I saw a tweet a few weeks ago; reflective, I thought, of a broad cultural attitude towards autistic people, and particularly towards online autism culture:
Autism is a thing that exists. Anyone who has met profoundly disabled non-verbal kids doesn’t doubt it. But in popular-culture ‘autism’ is a laundry list of essentially normal, albeit quirky and obsessional, behaviours that do not, in of itself, indicate disorder/disability.
There is a desire to distinguish between high- and low-functioning forms of autism, to dig up Herr Asperger and sweep away his Nazi regalia. But it’s not clear to me how that actually helps anyone, and it bears discomfiting resemblance to a tendency to draw a hard line between productive and unproductive disability. The distinction between weird-nerd autism and no-capacity-to-consent autism is remarkably similar to that between go-for-a-walk depression and the confiscate-your-shoelaces kind.
But look: I am much too important to be getting pressed about tweets. I am now a successful person. I am an award-winning novelist; a transatlantic double award-winning novelist. I have achieved more since transitioning than I did before. I have on my shelf a big glass Lambda Literary Award, the kind of cornered lump you could beat someone to death with, engraved with my name.
I don’t write about autism – I just write about oddballs terminally bewildered by their surroundings and hope you get the message. I’ve spoken before about how central the idea of running away is to Wild Geese, and I guess now I’m confronted by the fact that I am Soula, I am successful as Soula, and yet still I am not fixed.
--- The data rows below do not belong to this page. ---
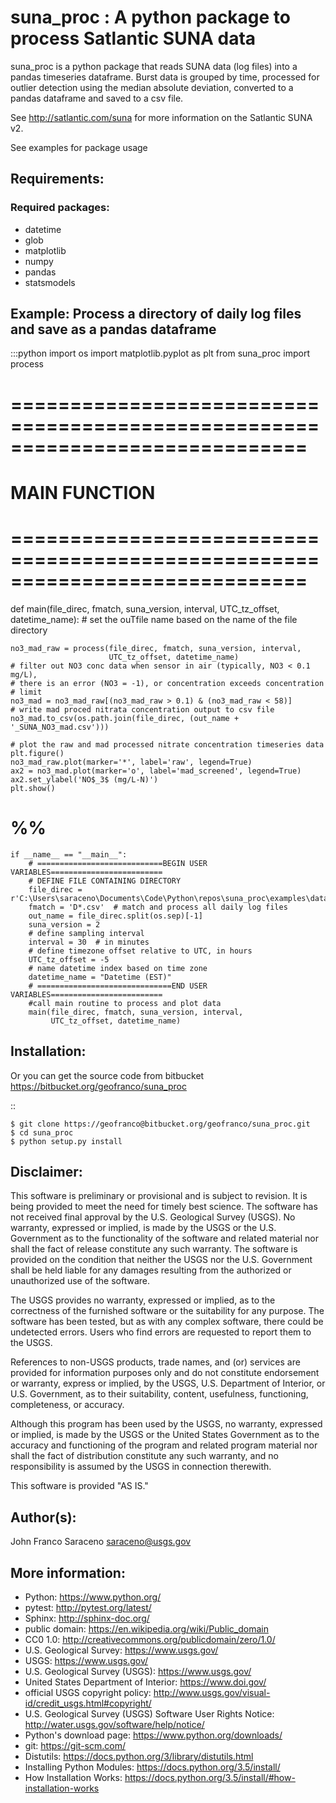 # suna_proc : A python package to process Satlantic SUNA data 

suna_proc is a python package that reads SUNA data (log files) into a pandas timeseries dataframe.
Burst data is grouped by time, processed for outlier detection using the median absolute deviation, 
converted to a pandas dataframe and saved to a csv file.

See http://satlantic.com/suna for more information on the Satlantic SUNA v2.

See examples for package usage

Requirements:
--------------

### Required packages: ###

* datetime
* glob
* matplotlib
* numpy
* pandas
* statsmodels

Example: Process a directory of daily log files and save as a pandas dataframe
-------------------------------------------------------------------------------
:::python
import os
import matplotlib.pyplot as plt
from suna_proc import process
# =============================================================================
# MAIN FUNCTION
# =============================================================================


def main(file_direc, fmatch, suna_version, interval,
         UTC_tz_offset, datetime_name):
    # set the ouTfile name based on the name of the file directory

    no3_mad_raw = process(file_direc, fmatch, suna_version, interval,
                          UTC_tz_offset, datetime_name)
    # filter out NO3 conc data when sensor in air (typically, NO3 < 0.1 mg/L),
    # there is an error (NO3 = -1), or concentration exceeds concentration
    # limit
    no3_mad = no3_mad_raw[(no3_mad_raw > 0.1) & (no3_mad_raw < 58)]
    # write mad proced nitrata concentration output to csv file
    no3_mad.to_csv(os.path.join(file_direc, (out_name + '_SUNA_NO3_mad.csv')))

    # plot the raw and mad processed nitrate concentration timeseries data
    plt.figure()
    no3_mad_raw.plot(marker='*', label='raw', legend=True)
    ax2 = no3_mad.plot(marker='o', label='mad_screened', legend=True)
    ax2.set_ylabel('NO$_3$ (mg/L-N)')
    plt.show()

# %%
	if __name__ == "__main__":
		# ============================BEGIN USER VARIABLES=========================
		# DEFINE FILE CONTAINING DIRECTORY
		file_direc = r'C:\Users\saraceno\Documents\Code\Python\repos\suna_proc\examples\data'
		fmatch = 'D*.csv'  # match and process all daily log files
		out_name = file_direc.split(os.sep)[-1]
		suna_version = 2
		# define sampling interval
		interval = 30  # in minutes
		# define timezone offset relative to UTC, in hours
		UTC_tz_offset = -5
		# name datetime index based on time zone
		datetime_name = "Datetime (EST)"
		# ==============================END USER VARIABLES=========================
		#call main routine to process and plot data
		main(file_direc, fmatch, suna_version, interval,
			 UTC_tz_offset, datetime_name)

Installation:
------------

Or you can get the source code from bitbucket
https://bitbucket.org/geofranco/suna_proc

::

	$ git clone https://geofranco@bitbucket.org/geofranco/suna_proc.git
	$ cd suna_proc
	$ python setup.py install


Disclaimer:
----------

This software is preliminary or provisional and is subject to revision. It is being provided to meet the need for timely
best science. The software has not received final approval by the U.S. Geological Survey (USGS). No warranty, expressed
or implied, is made by the USGS or the U.S. Government as to the functionality of the software and related material nor
shall the fact of release constitute any such warranty. The software is provided on the condition that neither the USGS
nor the U.S. Government shall be held liable for any damages resulting from the authorized or unauthorized use of the
software.

The USGS provides no warranty, expressed or implied, as to the correctness of the furnished software or the suitability
for any purpose. The software has been tested, but as with any complex software, there could be undetected errors. Users
who find errors are requested to report them to the USGS.

References to non-USGS products, trade names, and (or) services are provided for information purposes only and do not
constitute endorsement or warranty, express or implied, by the USGS, U.S. Department of Interior, or U.S. Government, as
to their suitability, content, usefulness, functioning, completeness, or accuracy.

Although this program has been used by the USGS, no warranty, expressed or implied, is made by the USGS or the United
States Government as to the accuracy and functioning of the program and related program material nor shall the fact of
distribution constitute any such warranty, and no responsibility is assumed by the USGS in connection therewith.

This software is provided "AS IS."


Author(s):
------
John Franco Saraceno <saraceno@usgs.gov>

More information:
-----------------
* Python: https://www.python.org/
* pytest: http://pytest.org/latest/
* Sphinx: http://sphinx-doc.org/
* public domain: https://en.wikipedia.org/wiki/Public_domain
* CC0 1.0: http://creativecommons.org/publicdomain/zero/1.0/
* U.S. Geological Survey: https://www.usgs.gov/
* USGS: https://www.usgs.gov/
* U.S. Geological Survey (USGS): https://www.usgs.gov/
* United States Department of Interior: https://www.doi.gov/
* official USGS copyright policy: http://www.usgs.gov/visual-id/credit_usgs.html#copyright/
* U.S. Geological Survey (USGS) Software User Rights Notice: http://water.usgs.gov/software/help/notice/
* Python's download page: https://www.python.org/downloads/
* git: https://git-scm.com/
* Distutils: https://docs.python.org/3/library/distutils.html
* Installing Python Modules: https://docs.python.org/3.5/install/
* How Installation Works: https://docs.python.org/3.5/install/#how-installation-works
The temptation again is to run away – to dismiss writing as yet another thing I have mostly failed at, because I’m never as good as I think I should be.
Writing an award-winning novel is hard, yet here I am, struggling with so many easier things. A spiky skill profile, it is called, where supposedly simple tasks prove challenging. I’ve quit jobs more than once because I couldn’t handle day-to-day responsibilities. In reflection, I can see how this has produced a profound anxiety in me: I cannot predict how I will handle a given situation, so it becomes easier to avoid anything and everything. It is difficult to build upwards, because I am only ever one false move away from piercing my foot on a spike.
And I’ve learned that repetition does not necessarily foster confidence. Doing something once doesn’t mean that I will be able to do it again. Things don’t necessarily get easier: you learn, but you are not transformed by learning. When I was diagnosed with autism a few years ago, I took a professionally administered IQ test on which I scored so highly that I may personally have discredited the concept of IQ. I get intensely frustrated with myself, tired of piloting myself like a wheelbarrow which at any moment may have a square wheel or no wheel at all.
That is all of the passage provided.